§ **Work instructions**
Lines to restate from the data below: from the one containing "same identity as" to the one containing "its value on $(s(g),s(g))$.", both included. Give them again exactly, and only them.

Stored data entries
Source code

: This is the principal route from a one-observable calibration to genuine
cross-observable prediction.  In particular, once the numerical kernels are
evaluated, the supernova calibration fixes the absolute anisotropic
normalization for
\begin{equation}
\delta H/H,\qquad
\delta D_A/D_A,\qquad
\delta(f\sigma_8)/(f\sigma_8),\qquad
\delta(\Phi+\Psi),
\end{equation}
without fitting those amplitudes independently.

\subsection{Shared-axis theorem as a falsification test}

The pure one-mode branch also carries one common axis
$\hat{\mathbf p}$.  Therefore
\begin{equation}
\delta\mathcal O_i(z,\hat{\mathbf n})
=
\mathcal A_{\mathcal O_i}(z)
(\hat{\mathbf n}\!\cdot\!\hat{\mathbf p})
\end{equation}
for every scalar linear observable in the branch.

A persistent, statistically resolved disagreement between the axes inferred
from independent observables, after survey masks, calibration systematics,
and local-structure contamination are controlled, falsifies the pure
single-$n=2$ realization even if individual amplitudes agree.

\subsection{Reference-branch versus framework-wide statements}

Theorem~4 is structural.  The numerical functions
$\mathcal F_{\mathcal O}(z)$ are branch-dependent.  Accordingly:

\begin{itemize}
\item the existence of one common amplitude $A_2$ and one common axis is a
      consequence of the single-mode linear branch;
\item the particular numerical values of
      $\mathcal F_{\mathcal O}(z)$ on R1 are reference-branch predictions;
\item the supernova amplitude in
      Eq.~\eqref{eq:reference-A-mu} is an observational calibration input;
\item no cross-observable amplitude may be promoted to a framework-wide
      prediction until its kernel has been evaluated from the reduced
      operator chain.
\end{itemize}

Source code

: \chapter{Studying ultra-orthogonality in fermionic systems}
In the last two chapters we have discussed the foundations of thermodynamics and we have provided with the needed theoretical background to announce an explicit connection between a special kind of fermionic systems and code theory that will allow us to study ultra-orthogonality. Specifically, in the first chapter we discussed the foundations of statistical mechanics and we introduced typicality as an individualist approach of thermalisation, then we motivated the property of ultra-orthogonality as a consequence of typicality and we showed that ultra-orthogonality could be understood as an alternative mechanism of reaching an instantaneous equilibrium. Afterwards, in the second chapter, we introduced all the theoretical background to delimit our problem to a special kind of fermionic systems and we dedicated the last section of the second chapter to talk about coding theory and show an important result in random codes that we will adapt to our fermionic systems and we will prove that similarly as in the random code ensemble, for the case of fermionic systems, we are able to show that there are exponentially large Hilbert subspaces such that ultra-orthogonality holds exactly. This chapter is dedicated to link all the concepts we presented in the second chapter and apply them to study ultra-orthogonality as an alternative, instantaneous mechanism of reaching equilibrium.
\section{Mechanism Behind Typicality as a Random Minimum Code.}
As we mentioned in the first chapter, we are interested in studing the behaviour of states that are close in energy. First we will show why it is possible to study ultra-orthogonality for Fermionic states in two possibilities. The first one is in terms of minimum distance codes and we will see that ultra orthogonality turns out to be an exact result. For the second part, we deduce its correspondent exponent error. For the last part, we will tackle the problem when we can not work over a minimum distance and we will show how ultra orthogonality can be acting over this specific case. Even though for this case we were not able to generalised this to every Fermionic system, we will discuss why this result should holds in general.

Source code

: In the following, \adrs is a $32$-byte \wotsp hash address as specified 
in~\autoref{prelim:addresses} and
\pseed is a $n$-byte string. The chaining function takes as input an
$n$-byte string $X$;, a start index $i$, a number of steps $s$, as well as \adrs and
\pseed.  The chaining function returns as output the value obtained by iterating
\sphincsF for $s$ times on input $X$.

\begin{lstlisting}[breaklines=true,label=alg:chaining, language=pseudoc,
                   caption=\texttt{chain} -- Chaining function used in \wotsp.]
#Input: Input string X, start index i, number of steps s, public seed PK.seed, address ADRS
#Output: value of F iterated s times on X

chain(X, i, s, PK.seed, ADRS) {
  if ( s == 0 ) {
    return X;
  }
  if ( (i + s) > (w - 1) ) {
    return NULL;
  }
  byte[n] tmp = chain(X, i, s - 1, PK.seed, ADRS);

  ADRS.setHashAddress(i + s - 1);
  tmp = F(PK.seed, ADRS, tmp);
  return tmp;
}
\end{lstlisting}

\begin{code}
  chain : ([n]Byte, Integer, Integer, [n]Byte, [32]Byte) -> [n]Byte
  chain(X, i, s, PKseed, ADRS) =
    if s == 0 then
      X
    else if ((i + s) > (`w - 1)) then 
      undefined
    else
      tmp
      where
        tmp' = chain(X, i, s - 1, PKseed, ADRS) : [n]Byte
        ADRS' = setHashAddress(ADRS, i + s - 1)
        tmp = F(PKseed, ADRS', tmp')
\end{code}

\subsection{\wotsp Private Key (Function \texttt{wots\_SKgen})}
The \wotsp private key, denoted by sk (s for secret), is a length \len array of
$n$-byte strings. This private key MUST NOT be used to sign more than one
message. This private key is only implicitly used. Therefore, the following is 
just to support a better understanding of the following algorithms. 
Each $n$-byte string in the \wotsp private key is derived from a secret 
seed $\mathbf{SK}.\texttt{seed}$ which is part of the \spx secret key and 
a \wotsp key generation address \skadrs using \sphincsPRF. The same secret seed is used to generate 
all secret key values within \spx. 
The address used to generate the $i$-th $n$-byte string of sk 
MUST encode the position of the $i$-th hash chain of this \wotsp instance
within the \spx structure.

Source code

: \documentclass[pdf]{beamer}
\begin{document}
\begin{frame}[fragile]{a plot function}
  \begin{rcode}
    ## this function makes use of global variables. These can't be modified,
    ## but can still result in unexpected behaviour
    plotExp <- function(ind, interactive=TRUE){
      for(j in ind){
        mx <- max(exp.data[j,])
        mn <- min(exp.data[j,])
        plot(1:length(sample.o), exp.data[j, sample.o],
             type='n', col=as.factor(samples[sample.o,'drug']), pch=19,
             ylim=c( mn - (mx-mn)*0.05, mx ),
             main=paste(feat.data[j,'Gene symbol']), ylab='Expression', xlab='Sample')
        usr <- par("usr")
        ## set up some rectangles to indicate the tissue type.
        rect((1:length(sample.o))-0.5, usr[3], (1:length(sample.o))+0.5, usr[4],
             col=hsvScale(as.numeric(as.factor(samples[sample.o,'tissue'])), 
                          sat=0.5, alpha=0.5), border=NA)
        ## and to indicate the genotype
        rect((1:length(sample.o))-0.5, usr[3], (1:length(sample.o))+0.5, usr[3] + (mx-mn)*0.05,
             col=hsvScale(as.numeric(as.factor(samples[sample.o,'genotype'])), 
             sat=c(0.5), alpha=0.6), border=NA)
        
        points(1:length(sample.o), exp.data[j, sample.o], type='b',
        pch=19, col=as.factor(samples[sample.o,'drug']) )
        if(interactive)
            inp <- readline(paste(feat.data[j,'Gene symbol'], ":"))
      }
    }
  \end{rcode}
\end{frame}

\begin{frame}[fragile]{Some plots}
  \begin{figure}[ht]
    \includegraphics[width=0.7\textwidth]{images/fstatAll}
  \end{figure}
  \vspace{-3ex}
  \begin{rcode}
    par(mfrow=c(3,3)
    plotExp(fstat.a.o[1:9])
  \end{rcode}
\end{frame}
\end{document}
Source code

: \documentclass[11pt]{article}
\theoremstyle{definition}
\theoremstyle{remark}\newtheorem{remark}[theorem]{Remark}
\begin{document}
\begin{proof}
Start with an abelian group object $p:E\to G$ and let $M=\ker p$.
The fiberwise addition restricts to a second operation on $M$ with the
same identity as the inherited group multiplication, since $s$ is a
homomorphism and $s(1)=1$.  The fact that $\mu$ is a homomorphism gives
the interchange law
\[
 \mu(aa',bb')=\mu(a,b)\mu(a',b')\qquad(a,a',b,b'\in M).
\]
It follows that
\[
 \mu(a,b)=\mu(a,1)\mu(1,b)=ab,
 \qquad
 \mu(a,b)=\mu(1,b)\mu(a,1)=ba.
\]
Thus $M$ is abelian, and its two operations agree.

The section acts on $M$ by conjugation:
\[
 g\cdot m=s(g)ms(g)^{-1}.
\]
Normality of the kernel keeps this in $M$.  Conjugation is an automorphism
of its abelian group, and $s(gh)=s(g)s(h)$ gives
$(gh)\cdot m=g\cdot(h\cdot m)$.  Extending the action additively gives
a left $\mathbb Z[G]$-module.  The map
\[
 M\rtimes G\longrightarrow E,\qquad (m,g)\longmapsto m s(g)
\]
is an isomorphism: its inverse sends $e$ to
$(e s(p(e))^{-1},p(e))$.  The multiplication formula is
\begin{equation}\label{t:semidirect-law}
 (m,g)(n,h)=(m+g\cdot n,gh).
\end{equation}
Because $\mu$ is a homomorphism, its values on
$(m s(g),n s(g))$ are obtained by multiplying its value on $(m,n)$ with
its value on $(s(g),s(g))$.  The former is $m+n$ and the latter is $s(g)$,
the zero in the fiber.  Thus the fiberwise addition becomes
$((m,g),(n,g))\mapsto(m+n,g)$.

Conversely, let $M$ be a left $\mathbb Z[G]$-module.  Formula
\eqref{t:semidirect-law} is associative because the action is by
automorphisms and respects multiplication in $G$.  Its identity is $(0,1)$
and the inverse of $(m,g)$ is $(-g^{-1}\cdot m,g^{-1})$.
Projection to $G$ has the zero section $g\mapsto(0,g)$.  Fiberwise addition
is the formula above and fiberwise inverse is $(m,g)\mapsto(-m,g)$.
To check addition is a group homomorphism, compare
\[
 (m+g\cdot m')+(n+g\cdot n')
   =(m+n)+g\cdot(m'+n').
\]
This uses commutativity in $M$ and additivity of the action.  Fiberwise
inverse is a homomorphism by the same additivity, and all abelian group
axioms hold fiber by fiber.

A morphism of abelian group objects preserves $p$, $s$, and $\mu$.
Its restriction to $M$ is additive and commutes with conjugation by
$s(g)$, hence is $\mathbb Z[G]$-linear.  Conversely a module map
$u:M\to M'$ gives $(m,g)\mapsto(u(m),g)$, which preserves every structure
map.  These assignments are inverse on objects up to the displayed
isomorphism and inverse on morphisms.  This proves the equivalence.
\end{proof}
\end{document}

§ **Solved exercise**
same identity as the inherited group multiplication, since $s$ is a
homomorphism and $s(1)=1$.  The fact that $\mu$ is a homomorphism gives
the interchange law
\[
 \mu(aa',bb')=\mu(a,b)\mu(a',b')\qquad(a,a',b,b'\in M).
\]
It follows that
\[
 \mu(a,b)=\mu(a,1)\mu(1,b)=ab,
 \qquad
 \mu(a,b)=\mu(1,b)\mu(a,1)=ba.
\]
Thus $M$ is abelian, and its two operations agree.

The section acts on $M$ by conjugation:
\[
 g\cdot m=s(g)ms(g)^{-1}.
\]
Normality of the kernel keeps this in $M$.  Conjugation is an automorphism
of its abelian group, and $s(gh)=s(g)s(h)$ gives
$(gh)\cdot m=g\cdot(h\cdot m)$.  Extending the action additively gives
a left $\mathbb Z[G]$-module.  The map
\[
 M\rtimes G\longrightarrow E,\qquad (m,g)\longmapsto m s(g)
\]
is an isomorphism: its inverse sends $e$ to
$(e s(p(e))^{-1},p(e))$.  The multiplication formula is
\begin{equation}\label{t:semidirect-law}
 (m,g)(n,h)=(m+g\cdot n,gh).
\end{equation}
Because $\mu$ is a homomorphism, its values on
$(m s(g),n s(g))$ are obtained by multiplying its value on $(m,n)$ with
its value on $(s(g),s(g))$.  The former is $m+n$ and the latter is $s(g)$,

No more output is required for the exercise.